▶ EXERCISE REQUIREMENTS:
Repeat exactly, and only, the lines below starting at the line that contains "adding multiple expressions" and ending at the line that contains "variables via pointers", inclusive of both.

Stored data entries:
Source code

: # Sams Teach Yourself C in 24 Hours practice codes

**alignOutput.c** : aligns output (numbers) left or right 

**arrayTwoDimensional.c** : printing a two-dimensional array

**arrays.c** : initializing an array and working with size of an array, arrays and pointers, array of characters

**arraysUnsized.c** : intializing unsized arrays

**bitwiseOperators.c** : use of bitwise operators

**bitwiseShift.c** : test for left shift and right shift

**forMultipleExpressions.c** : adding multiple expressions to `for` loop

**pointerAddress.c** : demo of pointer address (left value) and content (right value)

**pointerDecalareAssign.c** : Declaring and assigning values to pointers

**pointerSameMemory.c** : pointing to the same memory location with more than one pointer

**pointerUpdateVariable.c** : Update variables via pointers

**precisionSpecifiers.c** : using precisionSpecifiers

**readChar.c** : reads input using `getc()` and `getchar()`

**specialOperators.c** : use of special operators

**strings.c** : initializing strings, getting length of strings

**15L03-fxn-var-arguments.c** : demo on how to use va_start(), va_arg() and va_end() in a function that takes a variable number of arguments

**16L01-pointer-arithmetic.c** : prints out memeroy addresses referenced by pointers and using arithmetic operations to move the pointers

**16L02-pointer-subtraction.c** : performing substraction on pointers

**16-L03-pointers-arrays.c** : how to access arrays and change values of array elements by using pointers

---

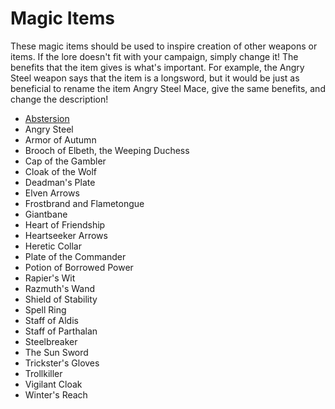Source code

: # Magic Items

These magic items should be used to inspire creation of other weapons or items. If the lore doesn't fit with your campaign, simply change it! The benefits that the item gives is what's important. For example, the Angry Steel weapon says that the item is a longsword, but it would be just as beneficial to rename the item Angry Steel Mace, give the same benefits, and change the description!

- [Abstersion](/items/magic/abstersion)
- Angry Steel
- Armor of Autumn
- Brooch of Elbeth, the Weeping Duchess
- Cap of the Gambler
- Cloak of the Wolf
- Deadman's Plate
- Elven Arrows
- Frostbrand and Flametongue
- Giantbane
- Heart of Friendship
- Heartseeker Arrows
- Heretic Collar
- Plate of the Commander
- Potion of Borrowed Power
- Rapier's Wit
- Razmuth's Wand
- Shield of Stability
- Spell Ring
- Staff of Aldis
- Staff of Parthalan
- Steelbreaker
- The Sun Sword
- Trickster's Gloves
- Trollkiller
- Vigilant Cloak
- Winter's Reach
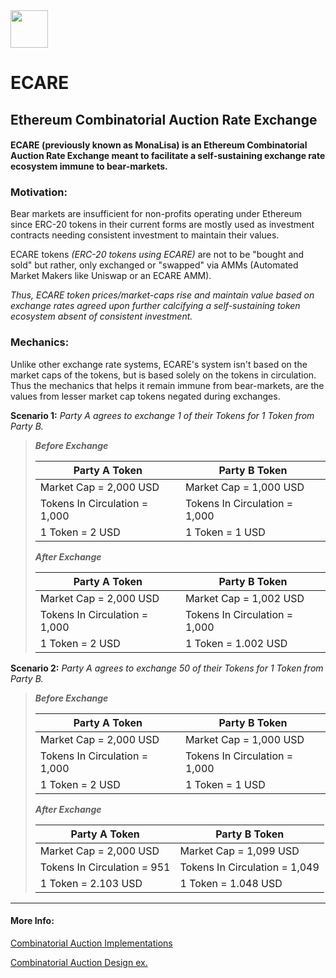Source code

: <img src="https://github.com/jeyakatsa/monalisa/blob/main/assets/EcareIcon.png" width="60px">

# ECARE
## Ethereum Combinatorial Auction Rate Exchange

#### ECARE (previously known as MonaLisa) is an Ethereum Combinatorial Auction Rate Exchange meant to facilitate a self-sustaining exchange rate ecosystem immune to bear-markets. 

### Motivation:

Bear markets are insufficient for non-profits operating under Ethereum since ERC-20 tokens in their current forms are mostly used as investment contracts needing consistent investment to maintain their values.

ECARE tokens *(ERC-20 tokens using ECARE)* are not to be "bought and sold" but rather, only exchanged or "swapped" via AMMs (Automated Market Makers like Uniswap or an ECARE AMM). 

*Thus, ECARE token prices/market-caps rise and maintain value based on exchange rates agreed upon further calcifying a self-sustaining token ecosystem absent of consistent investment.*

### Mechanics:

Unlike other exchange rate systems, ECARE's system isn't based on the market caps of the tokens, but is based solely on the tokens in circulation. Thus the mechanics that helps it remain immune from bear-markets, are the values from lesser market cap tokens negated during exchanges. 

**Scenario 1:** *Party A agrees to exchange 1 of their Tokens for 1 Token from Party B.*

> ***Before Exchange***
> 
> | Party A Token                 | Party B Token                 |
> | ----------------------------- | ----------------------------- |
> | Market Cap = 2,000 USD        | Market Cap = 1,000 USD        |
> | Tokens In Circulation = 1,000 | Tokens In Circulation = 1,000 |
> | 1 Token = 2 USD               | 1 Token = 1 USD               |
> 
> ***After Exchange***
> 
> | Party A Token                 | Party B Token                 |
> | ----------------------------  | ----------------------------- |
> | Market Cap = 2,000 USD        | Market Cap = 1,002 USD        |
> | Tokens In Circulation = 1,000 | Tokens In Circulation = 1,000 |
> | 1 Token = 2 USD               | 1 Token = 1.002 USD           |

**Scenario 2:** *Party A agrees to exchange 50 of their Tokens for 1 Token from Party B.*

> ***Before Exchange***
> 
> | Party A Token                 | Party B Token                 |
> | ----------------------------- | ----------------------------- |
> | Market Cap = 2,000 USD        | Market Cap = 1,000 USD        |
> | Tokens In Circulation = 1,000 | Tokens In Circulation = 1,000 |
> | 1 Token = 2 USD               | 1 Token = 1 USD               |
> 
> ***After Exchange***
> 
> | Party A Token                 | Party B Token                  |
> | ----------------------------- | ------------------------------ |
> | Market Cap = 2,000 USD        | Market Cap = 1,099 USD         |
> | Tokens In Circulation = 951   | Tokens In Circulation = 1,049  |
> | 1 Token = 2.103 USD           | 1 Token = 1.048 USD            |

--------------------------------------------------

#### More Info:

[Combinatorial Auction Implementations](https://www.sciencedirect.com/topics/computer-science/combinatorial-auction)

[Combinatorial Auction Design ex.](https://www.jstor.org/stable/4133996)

▶ RESPONSE TO THIS TASK:
**forMultipleExpressions.c** : adding multiple expressions to `for` loop

**pointerAddress.c** : demo of pointer address (left value) and content (right value)

**pointerDecalareAssign.c** : Declaring and assigning values to pointers

**pointerSameMemory.c** : pointing to the same memory location with more than one pointer

**pointerUpdateVariable.c** : Update variables via pointers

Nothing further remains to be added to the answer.